Your answer must be the lines from the start of the records through the line with "select multiple files", exactly as written, without the pictures.
── EXERCISE MATERIALS ──
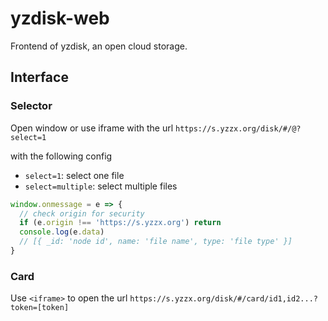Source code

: # yzdisk-web

Frontend of yzdisk, an open cloud storage.

## Interface

### Selector

Open window or use iframe with the url `https://s.yzzx.org/disk/#/@?select=1`

with the following config
- `select=1`: select one file
- `select=multiple`: select multiple files

```js
window.onmessage = e => {
  // check origin for security
  if (e.origin !== 'https://s.yzzx.org') return
  console.log(e.data)
  // [{ _id: 'node id', name: 'file name', type: 'file type' }]
}
```

### Card

Use `<iframe>` to open the url `https://s.yzzx.org/disk/#/card/id1,id2...?token=[token]`
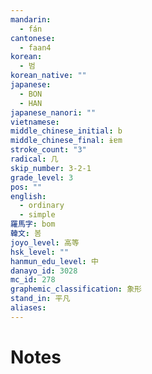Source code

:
 ```yaml
---
mandarin:
  - fán
cantonese:
  - faan4
korean:
  - 범
korean_native: ""
japanese:
  - BON
  - HAN
japanese_nanori: ""
vietnamese:
middle_chinese_initial: b
middle_chinese_final: ɨɐm
stroke_count: "3"
radical: 几
skip_number: 3-2-1
grade_level: 3
pos: ""
english:
  - ordinary
  - simple
羅馬字: bom
韓文: 봄
joyo_level: 高等
hsk_level: ""
hanmun_edu_level: 中
danayo_id: 3028
mc_id: 278
graphemic_classification: 象形
stand_in: 平凡
aliases:
---
```


# Notes
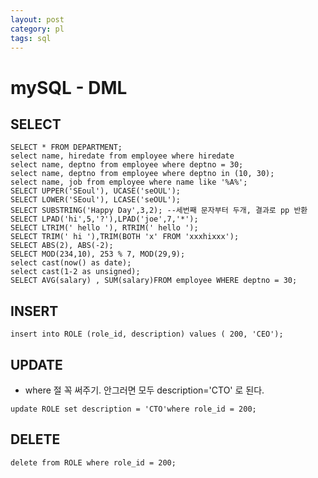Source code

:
 ```yaml
---
layout: post
category: pl
tags: sql
---
```


# mySQL - DML

## SELECT

```mysql
SELECT * FROM DEPARTMENT;
select name, hiredate from employee where hiredate
select name, deptno from employee where deptno = 30;
select name, deptno from employee where deptno in (10, 30);
select name, job from employee where name like '%A%';
SELECT UPPER('SEoul'), UCASE('seOUL');
SELECT LOWER('SEoul'), LCASE('seOUL');
SELECT SUBSTRING('Happy Day',3,2); --세번째 문자부터 두개, 결과로 pp 반환
SELECT LPAD('hi',5,'?'),LPAD('joe',7,'*');
SELECT LTRIM(' hello '), RTRIM(' hello ');
SELECT TRIM(' hi '),TRIM(BOTH 'x' FROM 'xxxhixxx');
SELECT ABS(2), ABS(-2);
SELECT MOD(234,10), 253 % 7, MOD(29,9);
select cast(now() as date);
select cast(1-2 as unsigned);
SELECT AVG(salary) , SUM(salary)FROM employee WHERE deptno = 30;
```

## INSERT

```mysql
insert into ROLE (role_id, description) values ( 200, 'CEO');
```

## UPDATE

- where 절 꼭 써주기. 안그러면 모두 description='CTO' 로 된다.

```mysql
update ROLE set description = 'CTO'where role_id = 200;
```

## DELETE

```mysql
delete from ROLE where role_id = 200;
```
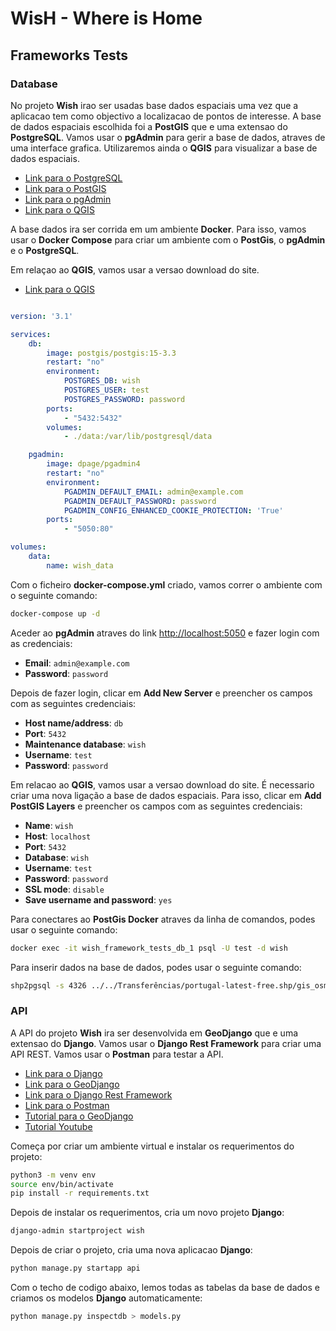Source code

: # WisH - Where is Home 

## Frameworks Tests

### Database

No projeto **Wish** irao ser usadas base dados espaciais uma vez que a aplicacao tem como objectivo a localizacao de pontos de interesse. A base de dados espaciais escolhida foi a **PostGIS** que e uma extensao do **PostgreSQL**. Vamos usar o **pgAdmin** para gerir a base de dados, atraves de uma interface grafica. Utilizaremos ainda o **QGIS** para visualizar a base de dados espaciais.

- [Link para o PostgreSQL](https://www.postgresql.org/)
- [Link para o PostGIS](https://postgis.net/)
- [Link para o pgAdmin](https://www.pgadmin.org/)
- [Link para o QGIS](https://qgis.org/pt_PT/site/)


A base dados ira ser corrida em um ambiente **Docker**. Para isso, vamos usar o **Docker Compose** para criar um ambiente com o **PostGis**, o **pgAdmin** e o **PostgreSQL**.

Em relaçao ao **QGIS**, vamos usar a versao download do site.
- [Link para o QGIS](https://www.qgis.org/en/site/forusers/alldownloads.html#debian-ubuntu)


```yml

version: '3.1'

services:
    db:
        image: postgis/postgis:15-3.3
        restart: "no"
        environment:
            POSTGRES_DB: wish
            POSTGRES_USER: test
            POSTGRES_PASSWORD: password
        ports:
            - "5432:5432"
        volumes:
            - ./data:/var/lib/postgresql/data

    pgadmin:
        image: dpage/pgadmin4
        restart: "no"
        environment:
            PGADMIN_DEFAULT_EMAIL: admin@example.com
            PGADMIN_DEFAULT_PASSWORD: password
            PGADMIN_CONFIG_ENHANCED_COOKIE_PROTECTION: 'True'
        ports:
            - "5050:80"

volumes:
    data:
        name: wish_data

```

Com o ficheiro **docker-compose.yml** criado, vamos correr o ambiente com o seguinte comando:

```bash
docker-compose up -d
```

Aceder ao **pgAdmin** atraves do link [http://localhost:5050](http://localhost:5050) e fazer login com as credenciais:
- **Email**: ``` admin@example.com ```
- **Password**: ``` password ```

Depois de fazer login, clicar em **Add New Server** e preencher os campos com as seguintes credenciais:
- **Host name/address**: ``` db ```
- **Port**: ``` 5432 ```
- **Maintenance database**: ``` wish ```
- **Username**: ``` test ```
- **Password**: ``` password ```

    
Em relacao ao **QGIS**, vamos usar a versao download do site. É necessario criar uma nova ligação a base de dados espaciais. Para isso, clicar em **Add PostGIS Layers** e preencher os campos com as seguintes credenciais:
- **Name**: ``` wish ```
- **Host**: ``` localhost ```
- **Port**: ``` 5432 ```
- **Database**: ``` wish ```
- **Username**: ``` test ```
- **Password**: ``` password ```
- **SSL mode**: ``` disable ```
- **Save username and password**: ``` yes ```


Para conectares ao **PostGis Docker** atraves da linha de comandos, podes usar o seguinte comando:

```bash
docker exec -it wish_framework_tests_db_1 psql -U test -d wish 
```

Para inserir dados na base de dados, podes usar o seguinte comando:

```bash
shp2pgsql -s 4326 ../../Transferências/portugal-latest-free.shp/gis_osm_buildings_a_free_1.shp public.geo_buildings_free | docker exec -i wish_framework_tests_db_1 psql -U test -d wish
```

### API

A API do projeto **Wish** ira ser desenvolvida em **GeoDjango** que e uma extensao do **Django**. Vamos usar o **Django Rest Framework** para criar uma API REST. Vamos usar o **Postman** para testar a API.

- [Link para o Django](https://www.djangoproject.com/)
- [Link para o GeoDjango](https://docs.djangoproject.com/en/3.2/ref/contrib/gis/)
- [Link para o Django Rest Framework](https://www.django-rest-framework.org/)
- [Link para o Postman](https://www.postman.com/)
- [Tutorial para o GeoDjango](https://docs.djangoproject.com/en/5.0/ref/contrib/gis/tutorial/)
- [Tutorial Youtube](https://www.youtube.com/watch?v=L3YoX9wrGDc&list=PL7amXK4vKqATa_KrfQ3_tEF_ywAgAqWeJ&index=2&ab_channel=WanjohiKibui)

Começa por criar um ambiente virtual e instalar os requerimentos do projeto:

```bash
python3 -m venv env
source env/bin/activate
pip install -r requirements.txt
```

Depois de instalar os requerimentos, cria um novo projeto **Django**:

```bash
django-admin startproject wish
```

Depois de criar o projeto, cria uma nova aplicacao **Django**:

```bash
python manage.py startapp api
```

Com o techo de codigo abaixo, lemos todas as tabelas da base de dados e criamos os modelos **Django** automaticamente:
```bash
python manage.py inspectdb > models.py
```
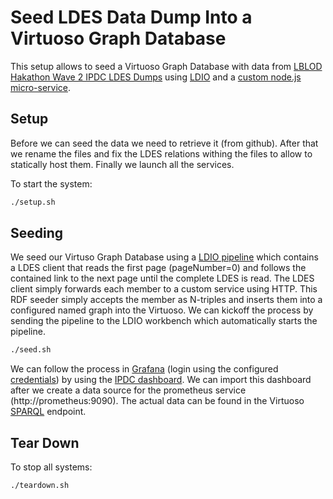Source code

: # Seed LDES Data Dump Into a Virtuoso Graph Database
This setup allows to seed a Virtuoso  Graph Database with data from [LBLOD Hakathon Wave 2 IPDC LDES Dumps](https://github.com/lblod/Semantics-YourFingertips-hackathon-wave-2-IPDC-LEDS-dumps/tree/master) using [LDIO](https://github.com/Informatievlaanderen/VSDS-Linked-Data-Interactions/tree/main) and a [custom node.js micro-service](./rdf-seeder/).

## Setup
Before we can seed the data we need to retrieve it (from github). After that we rename the files and fix the LDES relations withing the files to allow to statically host them. Finally we launch all the services.

To start the system:
```bash
./setup.sh
```

## Seeding
We seed our Virtuso Graph Database using a [LDIO pipeline](./workbench/client-pipeline.yml) which contains a LDES client that reads the first page (pageNumber=0) and follows the contained link to the next page until the complete LDES is read. The LDES client simply forwards each member to a custom service using HTTP. This RDF seeder simply accepts the member as N-triples and inserts them into a configured named graph into the Virtuoso. We can kickoff the process by sending the pipeline to the LDIO workbench which automatically starts the pipeline.

```bash
./seed.sh
```

We can follow the process in [Grafana](http://localhost:3000) (login using the configured [credentials](./.env)) by using the [IPDC dashboard](./grafana/IPDC-dashboard.json). We can import this dashboard after we create a data source for the prometheus service (http://prometheus:9090). The actual data can be found in the Virtuoso [SPARQL](http://localhost:8890/sparql) endpoint.


## Tear Down
To stop all systems:
```bash
./teardown.sh
```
───
**TASK RESPONSE**
Source code

: # yzdisk-web

Frontend of yzdisk, an open cloud storage.

## Interface

### Selector

Open window or use iframe with the url `https://s.yzzx.org/disk/#/@?select=1`

with the following config
- `select=1`: select one file
- `select=multiple`: select multiple files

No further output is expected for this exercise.